3.1. Applicability Restrictions and Cautions

   This document only considers the use of the AIGP attribute in
   networks where each router uses tunneling of some sort to deliver a
   packet to its BGP next hop.  Use of the AIGP attribute in networks
   that do not use tunneling is outside the scope of this document.

   If a Route Reflector supports the AIGP attribute, but some of its
   clients do not, then the routing choices that result may not all
   reflect the intended routing policy.

3.2. Restrictions on Sending/Receiving

   An implementation that supports the AIGP attribute MUST support a
   per-session configuration item, AIGP_SESSION, that indicates whether
   the attribute is enabled or disabled for use on that session.

     - The default value of AIGP_SESSION, for EBGP sessions, MUST be

     - The default value of AIGP_SESSION, for IBGP and confederation-
       EBGP sessions, MUST be "enabled."

   The AIGP attribute MUST NOT be sent on any BGP session for which
   AIGP_SESSION is disabled.

   If an AIGP attribute is received on a BGP session for which
   AIGP_SESSION is disabled, the attribute MUST be treated exactly as if
   it were an unrecognized non-transitive attribute.  That is, "it MUST
   be quietly ignored and not passed along to other BGP peers" (see
   [BGP], section 5).

3.3. Creating and Modifying the AIGP Attribute

3.3.1. Originating the AIGP Attribute

   A BGP speaker MUST NOT add the AIGP attribute to any route whose path
   leads outside the AS to which the BGP speaker belongs.  It may be
   added only to routes that satisfy one of the following conditions:

     - The route is a static route that is being redistributed into BGP

     - The route is an IGP route that is being redistributed into BGP

     - The route is an IBGP-learned route whose AS_PATH attribute is

   An implementation that supports the AIGP attribute MUST support a
   configuration item, AIGP_ORIGINATE, that enables or disables its
   creation and attachment to routes.  The default value of
   AIGP_ORIGINATE MUST be "disabled".

   It SHOULD be possible to set AIGP_ORIGINATE to "enabled for the
   routes of a particular IGP that are redistributed into BGP" (where "a
   particular IGP" might be "OSPF" or "ISIS").
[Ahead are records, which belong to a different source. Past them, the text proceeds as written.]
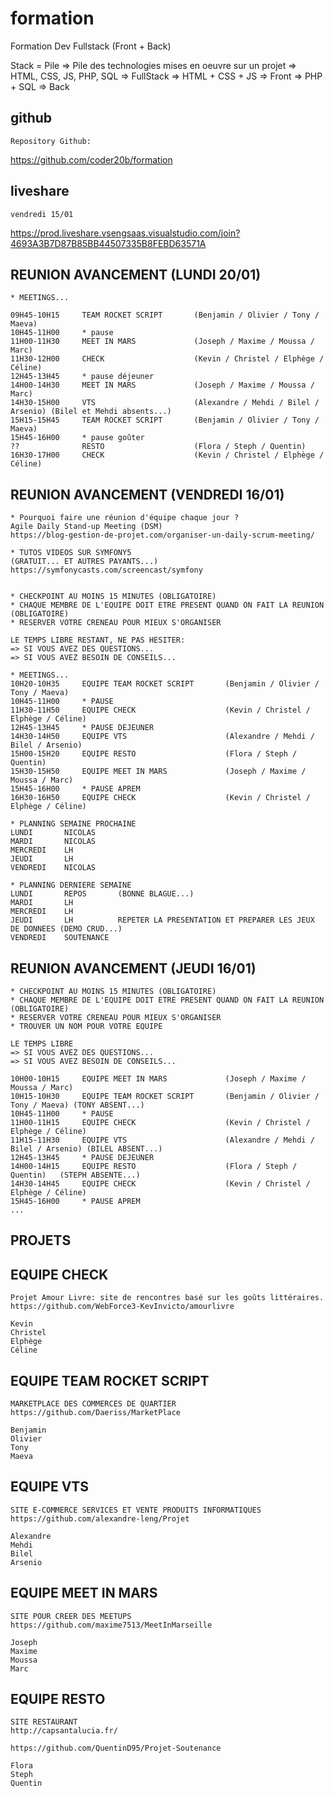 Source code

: # formation

Formation Dev Fullstack (Front + Back)

Stack = Pile
=> Pile des technologies mises en oeuvre sur un projet
=> HTML, CSS, JS, PHP, SQL  => FullStack
=> HTML + CSS + JS          => Front
=> PHP + SQL                => Back

## github

    Repository Github:

https://github.com/coder20b/formation

## liveshare

    vendredi 15/01

https://prod.liveshare.vsengsaas.visualstudio.com/join?4693A3B7D87B85BB44507335B8FEBD63571A

## REUNION AVANCEMENT (LUNDI 20/01)

    * MEETINGS...

    09H45-10H15     TEAM ROCKET SCRIPT       (Benjamin / Olivier / Tony / Maeva)
    10H45-11H00     * pause
    11H00-11H30     MEET IN MARS             (Joseph / Maxime / Moussa / Marc)
    11H30-12H00     CHECK                    (Kevin / Christel / Elphège / Céline)
    12H45-13H45     * pause déjeuner
    14H00-14H30     MEET IN MARS             (Joseph / Maxime / Moussa / Marc)
    14H30-15H00     VTS                      (Alexandre / Mehdi / Bilel / Arsenio) (Bilel et Mehdi absents...)
    15H15-15H45     TEAM ROCKET SCRIPT       (Benjamin / Olivier / Tony / Maeva)
    15H45-16H00     * pause goûter
    ??              RESTO                    (Flora / Steph / Quentin)
    16H30-17H00     CHECK                    (Kevin / Christel / Elphège / Céline)


## REUNION AVANCEMENT (VENDREDI 16/01)

    * Pourquoi faire une réunion d'équipe chaque jour ?
    Agile Daily Stand-up Meeting (DSM)
    https://blog-gestion-de-projet.com/organiser-un-daily-scrum-meeting/

    * TUTOS VIDEOS SUR SYMFONY5 
    (GRATUIT... ET AUTRES PAYANTS...)
    https://symfonycasts.com/screencast/symfony


    * CHECKPOINT AU MOINS 15 MINUTES (OBLIGATOIRE)
    * CHAQUE MEMBRE DE L'EQUIPE DOIT ETRE PRESENT QUAND ON FAIT LA REUNION (OBLIGATOIRE)
    * RESERVER VOTRE CRENEAU POUR MIEUX S'ORGANISER

    LE TEMPS LIBRE RESTANT, NE PAS HESITER:
    => SI VOUS AVEZ DES QUESTIONS...
    => SI VOUS AVEZ BESOIN DE CONSEILS...

    * MEETINGS...
    10H20-10H35     EQUIPE TEAM ROCKET SCRIPT       (Benjamin / Olivier / Tony / Maeva)
    10H45-11H00     * PAUSE
    11H30-11H50     EQUIPE CHECK                    (Kevin / Christel / Elphège / Céline)
    12H45-13H45     * PAUSE DEJEUNER
    14H30-14H50     EQUIPE VTS                      (Alexandre / Mehdi / Bilel / Arsenio)
    15H00-15H20     EQUIPE RESTO                    (Flora / Steph / Quentin)
    15H30-15H50     EQUIPE MEET IN MARS             (Joseph / Maxime / Moussa / Marc)
    15H45-16H00     * PAUSE APREM
    16H30-16H50     EQUIPE CHECK                    (Kevin / Christel / Elphège / Céline)

    * PLANNING SEMAINE PROCHAINE
    LUNDI       NICOLAS
    MARDI       NICOLAS
    MERCREDI    LH
    JEUDI       LH
    VENDREDI    NICOLAS

    * PLANNING DERNIERE SEMAINE
    LUNDI       REPOS       (BONNE BLAGUE...)
    MARDI       LH
    MERCREDI    LH
    JEUDI       LH          REPETER LA PRESENTATION ET PREPARER LES JEUX DE DONNEES (DEMO CRUD...)
    VENDREDI    SOUTENANCE


## REUNION AVANCEMENT (JEUDI 16/01)

    * CHECKPOINT AU MOINS 15 MINUTES (OBLIGATOIRE)
    * CHAQUE MEMBRE DE L'EQUIPE DOIT ETRE PRESENT QUAND ON FAIT LA REUNION (OBLIGATOIRE)
    * RESERVER VOTRE CRENEAU POUR MIEUX S'ORGANISER
    * TROUVER UN NOM POUR VOTRE EQUIPE

    LE TEMPS LIBRE
    => SI VOUS AVEZ DES QUESTIONS...
    => SI VOUS AVEZ BESOIN DE CONSEILS...

    10H00-10H15     EQUIPE MEET IN MARS             (Joseph / Maxime / Moussa / Marc)
    10H15-10H30     EQUIPE TEAM ROCKET SCRIPT       (Benjamin / Olivier / Tony / Maeva) (TONY ABSENT...)
    10H45-11H00     * PAUSE
    11H00-11H15     EQUIPE CHECK                    (Kevin / Christel / Elphège / Céline)
    11H15-11H30     EQUIPE VTS                      (Alexandre / Mehdi / Bilel / Arsenio) (BILEL ABSENT...)
    12H45-13H45     * PAUSE DEJEUNER
    14H00-14H15     EQUIPE RESTO                    (Flora / Steph / Quentin)   (STEPH ABSENTE...)
    14H30-14H45     EQUIPE CHECK                    (Kevin / Christel / Elphège / Céline)
    15H45-16H00     * PAUSE APREM
    ...


## PROJETS

## EQUIPE CHECK

    Projet Amour Livre: site de rencontres basé sur les goûts littéraires. 
    https://github.com/WebForce3-KevInvicto/amourlivre

    Kevin
    Christel
    Elphège
    Céline

## EQUIPE TEAM ROCKET SCRIPT

    MARKETPLACE DES COMMERCES DE QUARTIER
    https://github.com/Daeriss/MarketPlace

    Benjamin
    Olivier
    Tony
    Maeva

## EQUIPE VTS

    SITE E-COMMERCE SERVICES ET VENTE PRODUITS INFORMATIQUES 
    https://github.com/alexandre-leng/Projet

    Alexandre
    Mehdi
    Bilel
    Arsenio

## EQUIPE MEET IN MARS

    SITE POUR CREER DES MEETUPS
    https://github.com/maxime7513/MeetInMarseille

    Joseph
    Maxime
    Moussa
    Marc

## EQUIPE RESTO

    SITE RESTAURANT
    http://capsantalucia.fr/

    https://github.com/QuentinD95/Projet-Soutenance

    Flora
    Steph
    Quentin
   When a BGP speaker R learns a route to address prefix P from an IGP,
   the IGP will have computed a "distance" from R  to P.  The value
   assigned to the AIGP attribute is either the IGP-computed distance,
   or some other value determined by policy.
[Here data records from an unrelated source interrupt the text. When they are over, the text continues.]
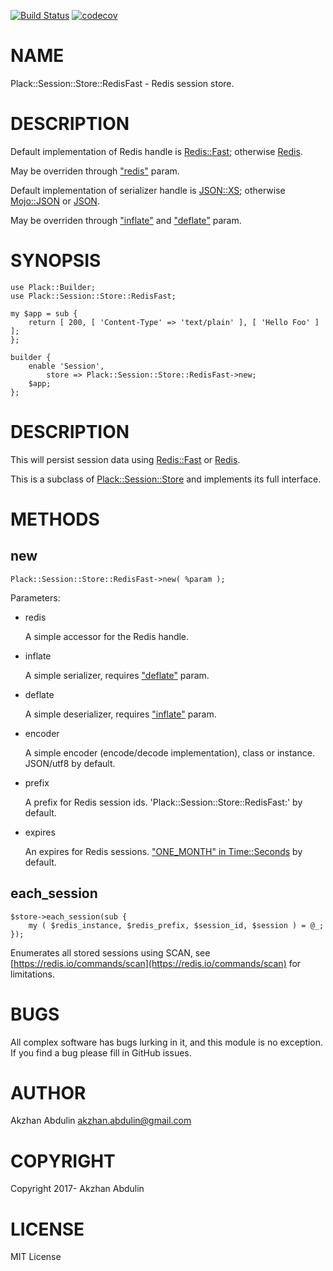 [![Build Status](https://travis-ci.org/akzhan/perl-Plack-Session-Store-RedisFast.svg?branch=master)](https://travis-ci.org/akzhan/perl-Plack-Session-Store-RedisFast)
[![codecov](https://codecov.io/gh/akzhan/perl-Plack-Session-Store-RedisFast/branch/master/graph/badge.svg)](https://codecov.io/gh/akzhan/perl-Plack-Session-Store-RedisFast)

# NAME

Plack::Session::Store::RedisFast - Redis session store.

# DESCRIPTION

Default implementation of Redis handle is [Redis::Fast](https://metacpan.org/pod/Redis::Fast); otherwise [Redis](https://metacpan.org/pod/Redis).

May be overriden through ["redis"](#redis) param.

Default implementation of serializer handle is [JSON::XS](https://metacpan.org/pod/JSON::XS); otherwise [Mojo::JSON](https://metacpan.org/pod/Mojo::JSON) or [JSON](https://metacpan.org/pod/JSON).

May be overriden through ["inflate"](#inflate) and ["deflate"](#deflate) param.

# SYNOPSIS

    use Plack::Builder;
    use Plack::Session::Store::RedisFast;

    my $app = sub {
        return [ 200, [ 'Content-Type' => 'text/plain' ], [ 'Hello Foo' ] ];
    };

    builder {
        enable 'Session',
            store => Plack::Session::Store::RedisFast->new;
        $app;
    };

# DESCRIPTION

This will persist session data using [Redis::Fast](https://metacpan.org/pod/Redis::Fast) or [Redis](https://metacpan.org/pod/Redis).

This is a subclass of [Plack::Session::Store](https://metacpan.org/pod/Plack::Session::Store) and implements
its full interface.

# METHODS

## new

    Plack::Session::Store::RedisFast->new( %param );

Parameters:

- redis

    A simple accessor for the Redis handle.

- inflate

    A simple serializer, requires ["deflate"](#deflate) param.

- deflate

    A simple deserializer, requires ["inflate"](#inflate) param.

- encoder

    A simple encoder (encode/decode implementation), class or instance. JSON/utf8 by default.

- prefix

    A prefix for Redis session ids. 'Plack::Session::Store::RedisFast:' by default.

- expires

    An expires for Redis sessions. ["ONE\_MONTH" in Time::Seconds](https://metacpan.org/pod/Time::Seconds#ONE_MONTH) by default.

## each\_session

    $store->each_session(sub {
        my ( $redis_instance, $redis_prefix, $session_id, $session ) = @_;
    });

Enumerates all stored sessions using SCAN, see [https://redis.io/commands/scan](https://redis.io/commands/scan) for limitations.

# BUGS

All complex software has bugs lurking in it, and this module is no
exception. If you find a bug please fill in GitHub issues.

# AUTHOR

Akzhan Abdulin <akzhan.abdulin@gmail.com>

# COPYRIGHT

Copyright 2017- Akzhan Abdulin

# LICENSE

MIT License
   In the case of a static route whose next hop matches a BGP route that
   has an AIGP attribute, the static route MAY inherit the AIGP
   attribute value of that BGP route.

3.3.2. Modifications by the Originator

   If BGP speaker R is the originator of the AIGP attribute of prefix P,
   and at some point the distance from R to P changes, R SHOULD issue a
   new BGP update containing the new value of the AIGP attribute.
   However, if the difference between the new distance and the distance
   advertised in the AIGP attribute is less than a configurable
   threshold, the update MAY be suppressed.
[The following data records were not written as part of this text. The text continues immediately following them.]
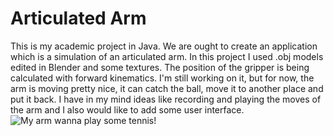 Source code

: # Articulated Arm

This is my academic project in Java. We are ought to create an application which is a simulation of an articulated arm. In this project I used .obj models edited in Blender and some textures. The position of the gripper is being calculated with forward kinematics. I'm still working on it, but for now, the arm is moving pretty nice, it can catch the ball, move it to another place and put it back. I have in my mind ideas like recording and playing the moves of the arm and I also would like to add some user interface.
![My arm wanna play some tennis!](https://i.imgsafe.org/15efb83487.png)
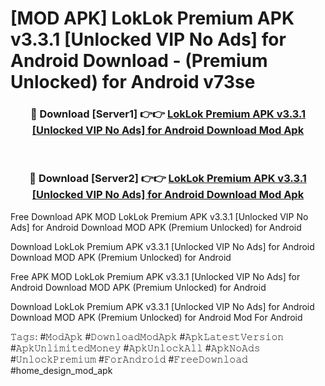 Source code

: # [MOD APK] LokLok Premium APK v3.3.1 [Unlocked VIP No Ads] for Android Download - (Premium Unlocked) for Android v73se



<div align="center">
<h3>🔴 Download [Server1] 👉👉 <a href="https://momento.my/?title=LokLok_Premium_APK_v3.3.1_[Unlocked_VIP_No_Ads]_for_Android_Download">LokLok Premium APK v3.3.1 [Unlocked VIP No Ads] for Android Download Mod Apk</a></h3><br>

<h3>🔴 Download [Server2] 👉👉 <a href="https://momento.my/?title=LokLok_Premium_APK_v3.3.1_[Unlocked_VIP_No_Ads]_for_Android_Download">LokLok Premium APK v3.3.1 [Unlocked VIP No Ads] for Android Download Mod Apk</a></h3>
</div>



Free Download APK MOD LokLok Premium APK v3.3.1 [Unlocked VIP No Ads] for Android Download MOD APK (Premium Unlocked) for Android

Download LokLok Premium APK v3.3.1 [Unlocked VIP No Ads] for Android Download MOD APK (Premium Unlocked) for Android

Free APK MOD LokLok Premium APK v3.3.1 [Unlocked VIP No Ads] for Android Download MOD APK (Premium Unlocked) for Android

Download LokLok Premium APK v3.3.1 [Unlocked VIP No Ads] for Android Download MOD APK (Premium Unlocked) for Android Mod For Android

𝚃𝚊𝚐𝚜: #𝙼𝚘𝚍𝙰𝚙𝚔 #𝙳𝚘𝚠𝚗𝚕𝚘𝚊𝚍𝙼𝚘𝚍𝙰𝚙𝚔 #𝙰𝚙𝚔𝙻𝚊𝚝𝚎𝚜𝚝𝚅𝚎𝚛𝚜𝚒𝚘𝚗 #𝙰𝚙𝚔𝚄𝚗𝚕𝚒𝚖𝚒𝚝𝚎𝚍𝙼𝚘𝚗𝚎𝚢 #𝙰𝚙𝚔𝚄𝚗𝚕𝚘𝚌𝚔𝙰𝚕𝚕 #𝙰𝚙𝚔𝙽𝚘𝙰𝚍𝚜 #𝚄𝚗𝚕𝚘𝚌𝚔𝙿𝚛𝚎𝚖𝚒𝚞𝚖 #𝙵𝚘𝚛𝙰𝚗𝚍𝚛𝚘𝚒𝚍 #𝙵𝚛𝚎𝚎𝙳𝚘𝚠𝚗𝚕𝚘𝚊𝚍 #home_design_mod_apk
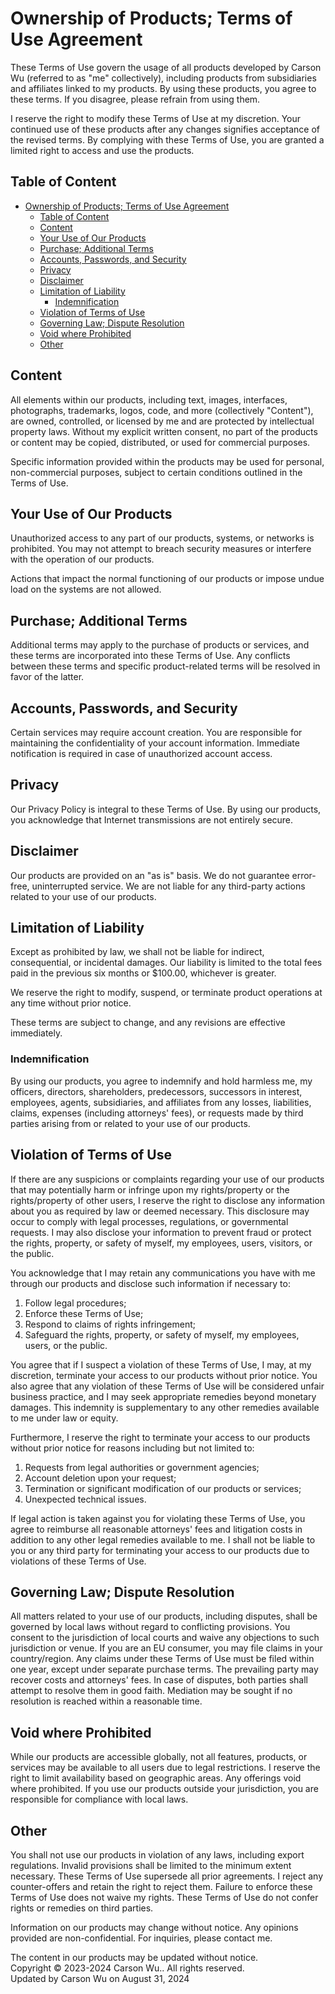 # Ownership of Products; Terms of Use Agreement

These Terms of Use govern the usage of all products developed by Carson Wu (referred to as "me" collectively), including products from subsidiaries and affiliates linked to my products. By using these products, you agree to these terms. If you disagree, please refrain from using them.

I reserve the right to modify these Terms of Use at my discretion. Your continued use of these products after any changes signifies acceptance of the revised terms. By complying with these Terms of Use, you are granted a limited right to access and use the products.

## Table of Content
- [Ownership of Products; Terms of Use Agreement](#ownership-of-products-terms-of-use-agreement)
  - [Table of Content](#table-of-content)
  - [Content](#content)
  - [Your Use of Our Products](#your-use-of-our-products)
  - [Purchase; Additional Terms](#purchase-additional-terms)
  - [Accounts, Passwords, and Security](#accounts-passwords-and-security)
  - [Privacy](#privacy)
  - [Disclaimer](#disclaimer)
  - [Limitation of Liability](#limitation-of-liability)
    - [Indemnification](#indemnification)
  - [Violation of Terms of Use](#violation-of-terms-of-use)
  - [Governing Law; Dispute Resolution](#governing-law-dispute-resolution)
  - [Void where Prohibited](#void-where-prohibited)
  - [Other](#other)

## Content

All elements within our products, including text, images, interfaces, photographs, trademarks, logos, code, and more (collectively "Content"), are owned, controlled, or licensed by me and are protected by intellectual property laws. Without my explicit written consent, no part of the products or content may be copied, distributed, or used for commercial purposes.

Specific information provided within the products may be used for personal, non-commercial purposes, subject to certain conditions outlined in the Terms of Use.

## Your Use of Our Products

Unauthorized access to any part of our products, systems, or networks is prohibited. You may not attempt to breach security measures or interfere with the operation of our products.

Actions that impact the normal functioning of our products or impose undue load on the systems are not allowed.

## Purchase; Additional Terms

Additional terms may apply to the purchase of products or services, and these terms are incorporated into these Terms of Use. Any conflicts between these terms and specific product-related terms will be resolved in favor of the latter.

## Accounts, Passwords, and Security

Certain services may require account creation. You are responsible for maintaining the confidentiality of your account information. Immediate notification is required in case of unauthorized account access.

## Privacy

Our Privacy Policy is integral to these Terms of Use. By using our products, you acknowledge that Internet transmissions are not entirely secure.

## Disclaimer

Our products are provided on an "as is" basis. We do not guarantee error-free, uninterrupted service. We are not liable for any third-party actions related to your use of our products.

## Limitation of Liability

Except as prohibited by law, we shall not be liable for indirect, consequential, or incidental damages. Our liability is limited to the total fees paid in the previous six months or $100.00, whichever is greater.

We reserve the right to modify, suspend, or terminate product operations at any time without prior notice.

These terms are subject to change, and any revisions are effective immediately.

### Indemnification

By using our products, you agree to indemnify and hold harmless me, my officers, directors, shareholders, predecessors, successors in interest, employees, agents, subsidiaries, and affiliates from any losses, liabilities, claims, expenses (including attorneys' fees), or requests made by third parties arising from or related to your use of our products.

## Violation of Terms of Use

If there are any suspicions or complaints regarding your use of our products that may potentially harm or infringe upon my rights/property or the rights/property of other users, I reserve the right to disclose any information about you as required by law or deemed necessary. This disclosure may occur to comply with legal processes, regulations, or governmental requests. I may also disclose your information to prevent fraud or protect the rights, property, or safety of myself, my employees, users, visitors, or the public.

You acknowledge that I may retain any communications you have with me through our products and disclose such information if necessary to:

1. Follow legal procedures;
2. Enforce these Terms of Use;
3. Respond to claims of rights infringement;
4. Safeguard the rights, property, or safety of myself, my employees, users, or the public.

You agree that if I suspect a violation of these Terms of Use, I may, at my discretion, terminate your access to our products without prior notice. You also agree that any violation of these Terms of Use will be considered unfair business practice, and I may seek appropriate remedies beyond monetary damages. This indemnity is supplementary to any other remedies available to me under law or equity.

Furthermore, I reserve the right to terminate your access to our products without prior notice for reasons including but not limited to:

1. Requests from legal authorities or government agencies;
2. Account deletion upon your request;
3. Termination or significant modification of our products or services;
4. Unexpected technical issues.

If legal action is taken against you for violating these Terms of Use, you agree to reimburse all reasonable attorneys' fees and litigation costs in addition to any other legal remedies available to me. I shall not be liable to you or any third party for terminating your access to our products due to violations of these Terms of Use.

## Governing Law; Dispute Resolution

All matters related to your use of our products, including disputes, shall be governed by local laws without regard to conflicting provisions. You consent to the jurisdiction of local courts and waive any objections to such jurisdiction or venue. If you are an EU consumer, you may file claims in your country/region. Any claims under these Terms of Use must be filed within one year, except under separate purchase terms. The prevailing party may recover costs and attorneys' fees. In case of disputes, both parties shall attempt to resolve them in good faith. Mediation may be sought if no resolution is reached within a reasonable time.

## Void where Prohibited

While our products are accessible globally, not all features, products, or services may be available to all users due to legal restrictions. I reserve the right to limit availability based on geographic areas. Any offerings void where prohibited. If you use our products outside your jurisdiction, you are responsible for compliance with local laws.

## Other

You shall not use our products in violation of any laws, including export regulations. Invalid provisions shall be limited to the minimum extent necessary. These Terms of Use supersede all prior agreements. I reject any counter-offers and retain the right to reject them. Failure to enforce these Terms of Use does not waive my rights. These Terms of Use do not confer rights or remedies on third parties.

Information on our products may change without notice. Any opinions provided are non-confidential. For inquiries, please contact me.

The content in our products may be updated without notice.<br>
Copyright © 2023-2024 Carson Wu.. All rights reserved.<br>
Updated by Carson Wu on August 31, 2024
3.3.3. Modifications by a Non-Originator

   Suppose a BGP speaker R1 receives a route with an AIGP attribute
   whose value is A, and a Next Hop whose value is R2.  Suppose also
   that R1 is about to redistribute that route on a BGP session that is
   enabled for sending/receiving the attribute.

   If R1 does not change the Next Hop of the route, then R1 MUST NOT
   change the AIGP attribute value of the route.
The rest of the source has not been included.